▸ EXERCISE:
Set down the lines of the data exactly, starting at the first and stopping after the line containing "[![Join the chat".

▸ INFORMATION SUPPLIED:
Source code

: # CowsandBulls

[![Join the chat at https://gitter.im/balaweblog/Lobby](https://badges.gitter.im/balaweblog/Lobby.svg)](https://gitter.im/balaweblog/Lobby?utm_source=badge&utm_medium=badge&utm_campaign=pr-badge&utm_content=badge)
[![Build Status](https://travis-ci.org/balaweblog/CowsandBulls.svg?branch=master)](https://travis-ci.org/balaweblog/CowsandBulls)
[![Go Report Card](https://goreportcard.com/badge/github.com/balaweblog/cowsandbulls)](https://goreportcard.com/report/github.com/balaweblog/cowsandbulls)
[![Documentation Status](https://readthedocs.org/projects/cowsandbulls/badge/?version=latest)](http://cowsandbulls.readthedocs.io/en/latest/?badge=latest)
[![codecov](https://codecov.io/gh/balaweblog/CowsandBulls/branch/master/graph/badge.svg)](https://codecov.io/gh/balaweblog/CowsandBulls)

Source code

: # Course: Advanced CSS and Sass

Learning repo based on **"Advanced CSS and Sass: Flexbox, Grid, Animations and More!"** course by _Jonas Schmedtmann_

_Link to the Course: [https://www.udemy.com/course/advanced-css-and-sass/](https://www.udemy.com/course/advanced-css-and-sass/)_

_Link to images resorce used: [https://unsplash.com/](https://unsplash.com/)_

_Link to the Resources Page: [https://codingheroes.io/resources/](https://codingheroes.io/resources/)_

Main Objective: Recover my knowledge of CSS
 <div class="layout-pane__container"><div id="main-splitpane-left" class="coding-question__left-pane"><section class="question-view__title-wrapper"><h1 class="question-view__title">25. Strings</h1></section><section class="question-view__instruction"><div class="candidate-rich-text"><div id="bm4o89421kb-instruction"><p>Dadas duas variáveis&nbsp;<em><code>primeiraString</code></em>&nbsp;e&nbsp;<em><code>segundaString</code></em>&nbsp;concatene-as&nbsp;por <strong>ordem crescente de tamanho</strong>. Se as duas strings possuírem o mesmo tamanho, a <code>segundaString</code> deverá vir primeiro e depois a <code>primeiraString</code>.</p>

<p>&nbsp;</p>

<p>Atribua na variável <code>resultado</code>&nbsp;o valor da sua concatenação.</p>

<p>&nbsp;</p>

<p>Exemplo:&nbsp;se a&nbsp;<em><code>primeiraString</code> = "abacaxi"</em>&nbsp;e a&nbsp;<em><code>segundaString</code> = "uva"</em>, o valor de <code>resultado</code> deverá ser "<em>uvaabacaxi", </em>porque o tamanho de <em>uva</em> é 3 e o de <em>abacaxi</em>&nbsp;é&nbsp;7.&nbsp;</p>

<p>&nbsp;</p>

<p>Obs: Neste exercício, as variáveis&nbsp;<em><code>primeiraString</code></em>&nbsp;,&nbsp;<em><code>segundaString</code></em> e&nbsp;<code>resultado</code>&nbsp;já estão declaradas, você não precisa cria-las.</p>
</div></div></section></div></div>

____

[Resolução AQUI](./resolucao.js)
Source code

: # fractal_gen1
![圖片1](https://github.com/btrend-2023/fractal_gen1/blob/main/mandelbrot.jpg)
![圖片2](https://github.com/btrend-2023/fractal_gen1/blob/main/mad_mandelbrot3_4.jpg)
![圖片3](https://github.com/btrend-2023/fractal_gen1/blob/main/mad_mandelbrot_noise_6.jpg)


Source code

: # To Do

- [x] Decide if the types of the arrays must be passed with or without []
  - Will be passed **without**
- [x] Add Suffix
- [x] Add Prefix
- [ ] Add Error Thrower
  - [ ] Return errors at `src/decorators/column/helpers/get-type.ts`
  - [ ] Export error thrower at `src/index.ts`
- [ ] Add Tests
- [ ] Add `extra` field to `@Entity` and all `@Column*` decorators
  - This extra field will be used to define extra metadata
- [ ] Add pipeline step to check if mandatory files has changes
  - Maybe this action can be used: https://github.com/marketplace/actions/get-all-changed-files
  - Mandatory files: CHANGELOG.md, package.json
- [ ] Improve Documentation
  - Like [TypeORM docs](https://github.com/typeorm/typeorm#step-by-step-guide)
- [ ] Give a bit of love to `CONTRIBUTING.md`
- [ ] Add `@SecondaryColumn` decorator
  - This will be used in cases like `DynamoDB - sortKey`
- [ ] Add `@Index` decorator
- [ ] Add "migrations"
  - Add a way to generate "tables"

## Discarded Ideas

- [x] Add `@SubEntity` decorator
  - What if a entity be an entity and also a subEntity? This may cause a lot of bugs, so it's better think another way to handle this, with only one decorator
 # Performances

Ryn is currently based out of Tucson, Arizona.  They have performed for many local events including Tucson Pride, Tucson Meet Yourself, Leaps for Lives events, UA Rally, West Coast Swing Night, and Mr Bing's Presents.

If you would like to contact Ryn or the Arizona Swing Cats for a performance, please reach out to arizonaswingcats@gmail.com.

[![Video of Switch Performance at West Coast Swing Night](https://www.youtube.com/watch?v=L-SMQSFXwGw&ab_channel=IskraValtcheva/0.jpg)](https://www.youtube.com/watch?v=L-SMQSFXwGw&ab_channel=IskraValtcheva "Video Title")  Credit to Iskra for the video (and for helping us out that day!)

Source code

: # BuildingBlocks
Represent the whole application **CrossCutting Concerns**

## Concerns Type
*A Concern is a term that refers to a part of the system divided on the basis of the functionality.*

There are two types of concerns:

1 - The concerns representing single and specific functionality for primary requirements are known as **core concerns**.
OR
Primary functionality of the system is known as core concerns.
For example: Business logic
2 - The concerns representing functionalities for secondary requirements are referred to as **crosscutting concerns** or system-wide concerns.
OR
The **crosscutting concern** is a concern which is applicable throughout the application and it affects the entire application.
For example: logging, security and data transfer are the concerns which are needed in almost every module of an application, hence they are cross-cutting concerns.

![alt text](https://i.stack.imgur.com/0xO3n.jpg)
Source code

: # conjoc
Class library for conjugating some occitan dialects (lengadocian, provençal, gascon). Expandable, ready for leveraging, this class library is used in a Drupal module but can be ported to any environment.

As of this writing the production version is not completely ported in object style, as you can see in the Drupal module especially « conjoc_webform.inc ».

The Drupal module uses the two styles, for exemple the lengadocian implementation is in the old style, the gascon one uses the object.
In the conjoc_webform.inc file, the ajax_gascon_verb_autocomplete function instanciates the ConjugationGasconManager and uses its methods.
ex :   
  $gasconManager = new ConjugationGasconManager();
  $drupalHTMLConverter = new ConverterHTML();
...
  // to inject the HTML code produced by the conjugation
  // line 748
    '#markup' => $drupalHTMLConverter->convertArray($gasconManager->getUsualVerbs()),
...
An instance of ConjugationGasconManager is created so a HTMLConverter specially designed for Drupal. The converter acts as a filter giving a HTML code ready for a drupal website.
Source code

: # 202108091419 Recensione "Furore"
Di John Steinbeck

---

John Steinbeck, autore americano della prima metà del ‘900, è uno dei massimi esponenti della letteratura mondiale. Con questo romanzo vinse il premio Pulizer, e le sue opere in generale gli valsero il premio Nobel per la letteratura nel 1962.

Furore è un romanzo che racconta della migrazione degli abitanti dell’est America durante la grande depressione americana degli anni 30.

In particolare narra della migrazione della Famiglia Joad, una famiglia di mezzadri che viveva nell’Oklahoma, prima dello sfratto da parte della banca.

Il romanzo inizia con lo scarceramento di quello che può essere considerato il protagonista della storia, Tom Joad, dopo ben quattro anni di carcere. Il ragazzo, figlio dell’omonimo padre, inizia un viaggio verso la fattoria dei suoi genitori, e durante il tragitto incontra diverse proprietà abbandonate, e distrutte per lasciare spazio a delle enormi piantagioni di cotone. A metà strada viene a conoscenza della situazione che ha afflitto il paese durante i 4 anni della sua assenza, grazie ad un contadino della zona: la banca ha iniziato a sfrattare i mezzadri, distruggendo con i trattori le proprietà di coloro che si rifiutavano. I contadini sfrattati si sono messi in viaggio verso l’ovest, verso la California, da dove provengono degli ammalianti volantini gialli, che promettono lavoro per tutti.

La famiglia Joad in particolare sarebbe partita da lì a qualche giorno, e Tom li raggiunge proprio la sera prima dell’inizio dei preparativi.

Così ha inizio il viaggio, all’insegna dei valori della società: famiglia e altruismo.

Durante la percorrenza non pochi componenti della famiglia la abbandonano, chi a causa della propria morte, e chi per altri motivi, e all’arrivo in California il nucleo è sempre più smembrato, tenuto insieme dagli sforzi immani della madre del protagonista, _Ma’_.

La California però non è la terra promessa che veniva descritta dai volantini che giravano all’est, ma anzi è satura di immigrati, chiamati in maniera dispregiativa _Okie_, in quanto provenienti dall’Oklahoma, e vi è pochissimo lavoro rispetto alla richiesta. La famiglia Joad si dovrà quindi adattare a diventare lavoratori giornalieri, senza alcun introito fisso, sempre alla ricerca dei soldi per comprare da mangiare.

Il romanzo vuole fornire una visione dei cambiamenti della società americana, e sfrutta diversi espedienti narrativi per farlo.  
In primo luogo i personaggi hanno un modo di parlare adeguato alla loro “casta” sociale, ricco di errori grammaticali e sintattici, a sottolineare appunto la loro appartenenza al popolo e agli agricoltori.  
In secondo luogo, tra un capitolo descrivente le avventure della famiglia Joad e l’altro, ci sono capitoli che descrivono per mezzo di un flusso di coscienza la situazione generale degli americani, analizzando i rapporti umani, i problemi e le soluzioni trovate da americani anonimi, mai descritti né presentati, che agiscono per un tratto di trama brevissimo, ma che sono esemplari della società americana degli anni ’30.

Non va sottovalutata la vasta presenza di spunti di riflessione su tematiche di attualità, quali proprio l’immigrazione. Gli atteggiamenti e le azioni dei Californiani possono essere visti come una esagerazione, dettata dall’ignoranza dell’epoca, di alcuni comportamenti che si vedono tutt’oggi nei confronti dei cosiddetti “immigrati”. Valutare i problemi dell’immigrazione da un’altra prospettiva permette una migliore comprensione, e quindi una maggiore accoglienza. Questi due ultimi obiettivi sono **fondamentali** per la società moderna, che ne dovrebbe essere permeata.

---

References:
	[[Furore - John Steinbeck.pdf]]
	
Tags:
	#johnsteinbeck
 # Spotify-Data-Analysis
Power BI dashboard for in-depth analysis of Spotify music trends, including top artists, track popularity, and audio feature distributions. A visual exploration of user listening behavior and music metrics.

▸ WORKED SOLUTION:
Source code

: # CowsandBulls

[![Join the chat at https://gitter.im/balaweblog/Lobby](https://badges.gitter.im/balaweblog/Lobby.svg)](https://gitter.im/balaweblog/Lobby?utm_source=badge&utm_medium=badge&utm_campaign=pr-badge&utm_content=badge)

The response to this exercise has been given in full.